(Rendered images with source text)
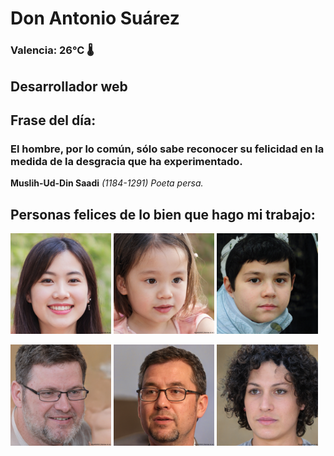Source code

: # Don Antonio Suárez
### Valencia:  26°C 🌡️
## Desarrollador web
## Frase del día:
<!-- START QUOTE -->
### El hombre, por lo común, sólo sabe reconocer su felicidad en la medida de la desgracia que ha experimentado.
**Muslih-Ud-Din Saadi** *(1184-1291) Poeta persa.*
<!-- END QUOTE -->






## Personas felices de lo bien que hago mi trabajo:

<p float="left">
  <img src="src/image_0.png" width="32%" />
  <img src="src/image_1.png" width="32%" /> 
  <img src="src/image_2.png" width="32%" />
</p>
<p float="left">
  <img src="src/image_3.png" width="32%" />
  <img src="src/image_4.png" width="32%" /> 
  <img src="src/image_5.png" width="32%" />
</p>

Description of the task:
Every entry above is to be transcribed exactly, with all pictures left out.

Solution to the problem:
Source code

: # Don Antonio Suárez
### Valencia:  26°C 🌡️
## Desarrollador web
## Frase del día:
<!-- START QUOTE -->
### El hombre, por lo común, sólo sabe reconocer su felicidad en la medida de la desgracia que ha experimentado.
**Muslih-Ud-Din Saadi** *(1184-1291) Poeta persa.*
<!-- END QUOTE -->






## Personas felices de lo bien que hago mi trabajo:

<p float="left">
  <img src="src/image_0.png" width="32%" />
  <img src="src/image_1.png" width="32%" /> 
  <img src="src/image_2.png" width="32%" />
</p>
<p float="left">
  <img src="src/image_3.png" width="32%" />
  <img src="src/image_4.png" width="32%" /> 
  <img src="src/image_5.png" width="32%" />
</p>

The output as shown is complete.